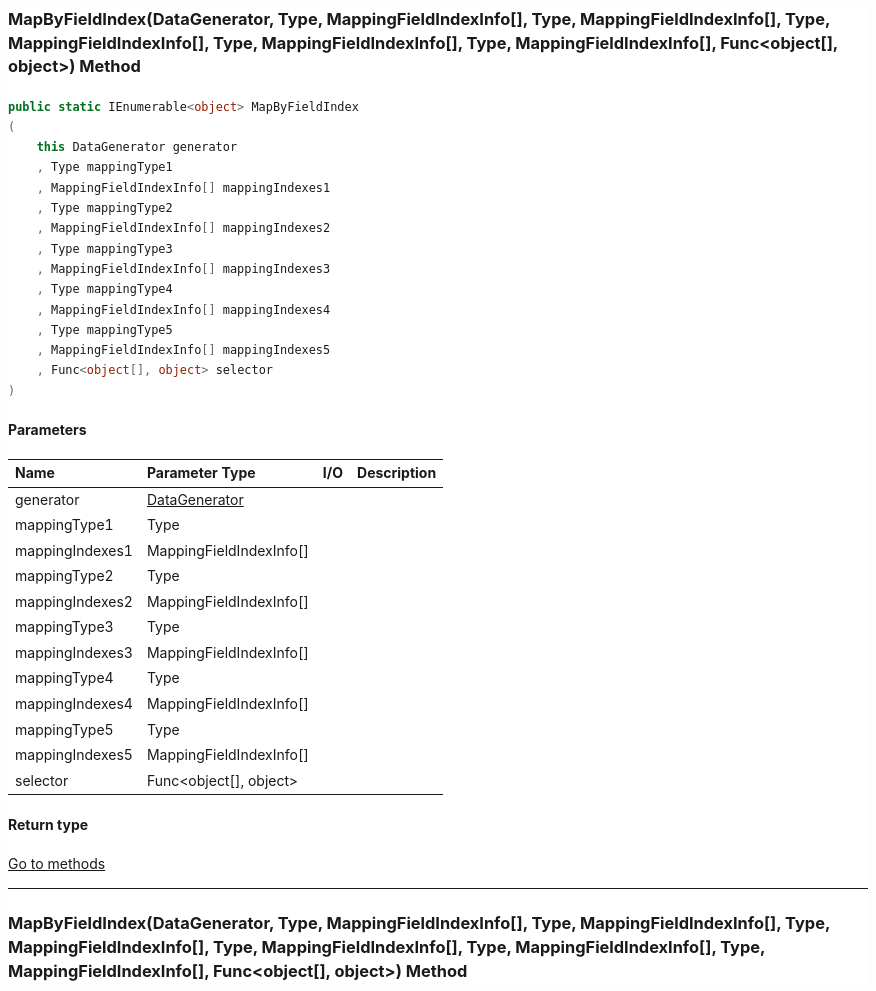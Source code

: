 ### MapByFieldIndex(DataGenerator, Type, MappingFieldIndexInfo[], Type, MappingFieldIndexInfo[], Type, MappingFieldIndexInfo[], Type, MappingFieldIndexInfo[], Type, MappingFieldIndexInfo[], Func&lt;object[], object&gt;) Method


```c#
public static IEnumerable<object> MapByFieldIndex
(
	this DataGenerator generator
	, Type mappingType1
	, MappingFieldIndexInfo[] mappingIndexes1
	, Type mappingType2
	, MappingFieldIndexInfo[] mappingIndexes2
	, Type mappingType3
	, MappingFieldIndexInfo[] mappingIndexes3
	, Type mappingType4
	, MappingFieldIndexInfo[] mappingIndexes4
	, Type mappingType5
	, MappingFieldIndexInfo[] mappingIndexes5
	, Func<object[], object> selector
)
```
#### Parameters
|Name|Parameter Type|I/O|Description|
|:--|:--|:-:|:--|
| generator | [DataGenerator](../mxProject.Devs.DataGeneration/DataGenerator.md) |  |  |
| mappingType1 | Type |  |  |
| mappingIndexes1 | MappingFieldIndexInfo[] |  |  |
| mappingType2 | Type |  |  |
| mappingIndexes2 | MappingFieldIndexInfo[] |  |  |
| mappingType3 | Type |  |  |
| mappingIndexes3 | MappingFieldIndexInfo[] |  |  |
| mappingType4 | Type |  |  |
| mappingIndexes4 | MappingFieldIndexInfo[] |  |  |
| mappingType5 | Type |  |  |
| mappingIndexes5 | MappingFieldIndexInfo[] |  |  |
| selector | Func&lt;object[], object&gt; |  |  |
#### Return type


[Go to methods](#Methods)

---
### MapByFieldIndex(DataGenerator, Type, MappingFieldIndexInfo[], Type, MappingFieldIndexInfo[], Type, MappingFieldIndexInfo[], Type, MappingFieldIndexInfo[], Type, MappingFieldIndexInfo[], Type, MappingFieldIndexInfo[], Func&lt;object[], object&gt;) Method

⁂

» **Assignment**: Among the lines of the data, identify those with the word "MapByFieldIndex". Copy each of them.

» **Written answer**:
: ### MapByFieldIndex(DataGenerator, Type, MappingFieldIndexInfo[], Type, MappingFieldIndexInfo[], Type, MappingFieldIndexInfo[], Type, MappingFieldIndexInfo[], Type, MappingFieldIndexInfo[], Func&lt;object[], object&gt;) Method
public static IEnumerable<object> MapByFieldIndex
### MapByFieldIndex(DataGenerator, Type, MappingFieldIndexInfo[], Type, MappingFieldIndexInfo[], Type, MappingFieldIndexInfo[], Type, MappingFieldIndexInfo[], Type, MappingFieldIndexInfo[], Type, MappingFieldIndexInfo[], Func&lt;object[], object&gt;) Method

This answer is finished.